13. So powerful is becoming the sentiment of right that, unless the demand so created be followed by a complete discovery of the methods of its gratification, there is abundant danger that justice as a blind instinct may prove more destructive than organized oppression. As in the case of the misdirected or ill-directed patriotism in the illustration above, so every right sentiment and affection, without its complement of wisdom, is liable to become pernicious instead of beneficent in its action. If the love the mother bears her child leads her to feed it to excess on candies and comfits, to confine it in close, warm rooms, and guard it from contact with whatever may test and develop its powers of endurance, far better that she loved it less. She needs, in addition to love, a knowledge of Physiology. The Science of Society is to the Community what Physiology is to the Individual; or, rather, it is to the relations of the Individual with others what Physiology is to the relations of the Individual,so to speak, with himself.

14. In the same manner the knowledge on the part of the laboring classes or their friends that they are under an oppressive and exhausting system of the relations of capital and labor does not amount to a knowledge of the true system, into which, when known, it should be their object to bring themselves as rapidly as possible.
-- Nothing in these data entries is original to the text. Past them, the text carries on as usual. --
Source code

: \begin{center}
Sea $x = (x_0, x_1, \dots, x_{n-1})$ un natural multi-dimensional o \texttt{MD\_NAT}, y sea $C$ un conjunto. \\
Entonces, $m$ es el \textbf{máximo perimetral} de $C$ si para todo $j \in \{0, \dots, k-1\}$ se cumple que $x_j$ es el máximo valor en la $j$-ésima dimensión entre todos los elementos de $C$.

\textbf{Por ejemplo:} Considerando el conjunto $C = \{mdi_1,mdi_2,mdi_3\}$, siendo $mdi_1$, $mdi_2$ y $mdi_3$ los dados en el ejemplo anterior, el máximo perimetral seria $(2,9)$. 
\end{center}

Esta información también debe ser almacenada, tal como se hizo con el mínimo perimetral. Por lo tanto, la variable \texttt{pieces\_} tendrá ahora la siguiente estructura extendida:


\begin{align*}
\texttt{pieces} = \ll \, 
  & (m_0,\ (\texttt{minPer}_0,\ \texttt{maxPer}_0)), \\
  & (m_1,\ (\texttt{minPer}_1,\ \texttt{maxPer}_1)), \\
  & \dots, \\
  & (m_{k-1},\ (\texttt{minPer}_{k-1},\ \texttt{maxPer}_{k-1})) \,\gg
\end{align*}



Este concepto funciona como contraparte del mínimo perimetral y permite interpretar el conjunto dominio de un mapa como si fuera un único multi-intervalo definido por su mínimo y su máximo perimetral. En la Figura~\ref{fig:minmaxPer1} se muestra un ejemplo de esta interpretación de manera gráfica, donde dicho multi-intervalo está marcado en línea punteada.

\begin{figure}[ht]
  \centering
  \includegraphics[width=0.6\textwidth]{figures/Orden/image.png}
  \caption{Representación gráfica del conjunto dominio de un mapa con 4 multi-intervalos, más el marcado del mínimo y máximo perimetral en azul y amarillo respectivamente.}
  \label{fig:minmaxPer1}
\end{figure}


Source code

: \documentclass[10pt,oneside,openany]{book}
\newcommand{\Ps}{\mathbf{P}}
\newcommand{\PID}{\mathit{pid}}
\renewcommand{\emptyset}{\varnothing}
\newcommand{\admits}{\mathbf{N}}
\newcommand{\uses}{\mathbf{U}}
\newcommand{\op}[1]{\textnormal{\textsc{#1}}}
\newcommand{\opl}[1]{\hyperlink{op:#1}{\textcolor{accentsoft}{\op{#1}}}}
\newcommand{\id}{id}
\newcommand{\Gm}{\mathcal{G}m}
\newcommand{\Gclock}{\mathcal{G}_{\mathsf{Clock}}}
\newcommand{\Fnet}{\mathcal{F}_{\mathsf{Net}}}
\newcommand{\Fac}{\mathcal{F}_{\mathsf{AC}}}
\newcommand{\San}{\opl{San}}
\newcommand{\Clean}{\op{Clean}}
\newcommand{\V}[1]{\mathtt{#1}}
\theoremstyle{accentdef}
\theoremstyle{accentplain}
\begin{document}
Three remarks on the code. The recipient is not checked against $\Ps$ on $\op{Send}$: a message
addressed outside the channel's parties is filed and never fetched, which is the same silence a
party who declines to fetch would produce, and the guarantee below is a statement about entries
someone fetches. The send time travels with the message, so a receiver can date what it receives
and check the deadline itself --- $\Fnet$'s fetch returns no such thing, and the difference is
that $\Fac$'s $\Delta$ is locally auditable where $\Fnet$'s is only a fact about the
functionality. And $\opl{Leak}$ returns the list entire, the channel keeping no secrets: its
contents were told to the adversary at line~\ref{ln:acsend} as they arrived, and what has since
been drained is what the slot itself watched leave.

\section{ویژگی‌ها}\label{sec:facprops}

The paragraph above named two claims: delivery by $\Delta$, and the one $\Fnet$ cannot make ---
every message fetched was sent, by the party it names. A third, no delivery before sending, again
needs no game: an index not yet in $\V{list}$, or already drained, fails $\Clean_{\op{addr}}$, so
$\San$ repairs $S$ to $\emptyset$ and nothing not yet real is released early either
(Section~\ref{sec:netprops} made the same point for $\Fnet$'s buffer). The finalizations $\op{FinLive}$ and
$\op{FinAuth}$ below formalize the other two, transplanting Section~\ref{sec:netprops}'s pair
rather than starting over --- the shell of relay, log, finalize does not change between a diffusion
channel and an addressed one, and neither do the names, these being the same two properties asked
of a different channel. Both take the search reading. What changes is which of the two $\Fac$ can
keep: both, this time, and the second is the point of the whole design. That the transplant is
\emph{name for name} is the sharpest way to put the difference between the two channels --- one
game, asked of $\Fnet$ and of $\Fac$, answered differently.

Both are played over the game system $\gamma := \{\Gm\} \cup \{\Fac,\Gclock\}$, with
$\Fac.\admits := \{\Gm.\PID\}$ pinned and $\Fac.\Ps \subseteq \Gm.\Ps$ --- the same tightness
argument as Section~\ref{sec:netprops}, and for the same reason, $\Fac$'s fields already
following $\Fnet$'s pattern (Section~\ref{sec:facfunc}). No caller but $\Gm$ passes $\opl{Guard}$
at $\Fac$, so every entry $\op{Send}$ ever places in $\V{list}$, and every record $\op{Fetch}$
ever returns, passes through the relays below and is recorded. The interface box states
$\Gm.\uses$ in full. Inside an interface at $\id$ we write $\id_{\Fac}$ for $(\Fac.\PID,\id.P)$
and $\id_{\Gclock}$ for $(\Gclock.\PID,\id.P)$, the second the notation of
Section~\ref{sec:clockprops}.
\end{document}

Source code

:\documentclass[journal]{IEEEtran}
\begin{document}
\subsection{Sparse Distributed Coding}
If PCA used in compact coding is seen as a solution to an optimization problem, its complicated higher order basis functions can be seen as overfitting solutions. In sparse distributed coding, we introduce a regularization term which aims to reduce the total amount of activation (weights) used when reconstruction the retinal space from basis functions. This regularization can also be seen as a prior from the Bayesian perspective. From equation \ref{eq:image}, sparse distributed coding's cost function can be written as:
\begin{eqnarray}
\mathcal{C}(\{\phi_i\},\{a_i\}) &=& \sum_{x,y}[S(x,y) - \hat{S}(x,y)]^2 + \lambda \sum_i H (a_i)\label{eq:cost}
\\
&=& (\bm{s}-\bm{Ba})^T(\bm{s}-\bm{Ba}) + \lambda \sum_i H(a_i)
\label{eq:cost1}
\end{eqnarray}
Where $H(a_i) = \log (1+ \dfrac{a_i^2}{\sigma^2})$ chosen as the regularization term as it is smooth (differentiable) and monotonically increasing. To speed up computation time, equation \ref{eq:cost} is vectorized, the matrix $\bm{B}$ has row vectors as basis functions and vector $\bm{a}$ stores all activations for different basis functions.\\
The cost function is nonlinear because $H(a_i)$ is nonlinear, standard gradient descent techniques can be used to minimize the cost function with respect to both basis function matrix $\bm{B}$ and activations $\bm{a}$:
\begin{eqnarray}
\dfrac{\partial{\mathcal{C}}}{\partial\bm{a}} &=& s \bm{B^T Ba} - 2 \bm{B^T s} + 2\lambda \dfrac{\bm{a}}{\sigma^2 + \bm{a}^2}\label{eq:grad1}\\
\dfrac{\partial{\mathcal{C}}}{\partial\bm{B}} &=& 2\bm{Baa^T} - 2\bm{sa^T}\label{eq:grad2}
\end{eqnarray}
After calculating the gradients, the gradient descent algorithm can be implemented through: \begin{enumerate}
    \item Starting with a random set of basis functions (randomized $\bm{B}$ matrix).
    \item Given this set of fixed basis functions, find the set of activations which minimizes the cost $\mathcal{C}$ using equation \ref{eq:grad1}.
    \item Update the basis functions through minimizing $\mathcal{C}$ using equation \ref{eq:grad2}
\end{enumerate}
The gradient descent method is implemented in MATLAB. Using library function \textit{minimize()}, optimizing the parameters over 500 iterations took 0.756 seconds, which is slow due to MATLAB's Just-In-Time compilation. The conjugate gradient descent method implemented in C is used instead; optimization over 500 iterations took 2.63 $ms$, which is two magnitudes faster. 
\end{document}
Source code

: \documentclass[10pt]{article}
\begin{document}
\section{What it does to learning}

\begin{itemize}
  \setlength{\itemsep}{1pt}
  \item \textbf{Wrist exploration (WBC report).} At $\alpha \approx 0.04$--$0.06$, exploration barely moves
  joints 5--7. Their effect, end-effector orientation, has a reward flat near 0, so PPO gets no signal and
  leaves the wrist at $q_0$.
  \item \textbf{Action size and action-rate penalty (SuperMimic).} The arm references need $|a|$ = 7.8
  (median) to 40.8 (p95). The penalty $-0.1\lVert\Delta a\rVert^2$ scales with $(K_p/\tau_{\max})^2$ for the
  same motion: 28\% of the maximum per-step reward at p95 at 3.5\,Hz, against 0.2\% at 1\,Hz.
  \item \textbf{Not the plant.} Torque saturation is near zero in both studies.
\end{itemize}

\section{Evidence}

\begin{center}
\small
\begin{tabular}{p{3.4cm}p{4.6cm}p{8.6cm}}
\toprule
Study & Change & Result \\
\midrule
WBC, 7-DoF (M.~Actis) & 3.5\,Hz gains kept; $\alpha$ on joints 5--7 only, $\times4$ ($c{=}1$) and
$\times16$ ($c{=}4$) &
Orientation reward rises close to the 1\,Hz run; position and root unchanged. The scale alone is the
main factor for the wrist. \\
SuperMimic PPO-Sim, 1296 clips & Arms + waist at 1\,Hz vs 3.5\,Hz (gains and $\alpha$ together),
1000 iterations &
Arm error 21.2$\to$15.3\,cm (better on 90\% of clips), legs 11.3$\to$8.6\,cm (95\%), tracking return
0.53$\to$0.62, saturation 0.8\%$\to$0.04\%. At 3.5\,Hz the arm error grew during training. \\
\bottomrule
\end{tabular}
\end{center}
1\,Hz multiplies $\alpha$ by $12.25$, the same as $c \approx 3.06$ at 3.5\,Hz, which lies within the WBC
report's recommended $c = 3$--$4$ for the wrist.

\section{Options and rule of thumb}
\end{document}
To discover that true system, by any other means than by long years, perhaps long generations, of fallacious and exhausting experiments, must be the work of genius, of true science, profound fundamental investigations, or any other name you choose to bestow upon that faculty and that process by which elementary truths are evolved by contemplating the nature of a subject.

15. The Socialist agitations of the present day are, therefore, eminently dangerous, as much so as the most violent reactionist ever imagined them, unless Science intervenes to point the way to the solution. Religion, nor the dictates of a stringent morality, will ever reconcile men who have once appreciated their inherent, God-given rights, to the permanency of an unjust system by which they are deprived of them. Mere make-shifts and patched-up contrivances will not answer. False methods, such as Strikes, Trades' Unions, Combinations of Interests, and arbitrary regulations of all sorts, are but temporary palliations ending uniformly in disappointment, and often in aggravation of the evils sought to be alleviated. A distinguished writer upon these subjects says truly: “Establish tomorrow an ample and fair Scale of Prices in every employment under the sun, and two years of quiet and the ordinary mutations of Business would suffice to undermine and efface nearly the whole. No reform under the present system, but a decided step out of and above that system, is the fit and enduring remedy for the wrongs and oppressions of Labor by Capital. And this must inevitably be a work of time, of patience, of genius, of self-sacrifice, and true heroism.” In other words, it is the province of Science to discover the true principles of trade as much as it is to discover the laws of every other department of human concerns, and that discovery is an important part of the still more comprehensive Science of Society.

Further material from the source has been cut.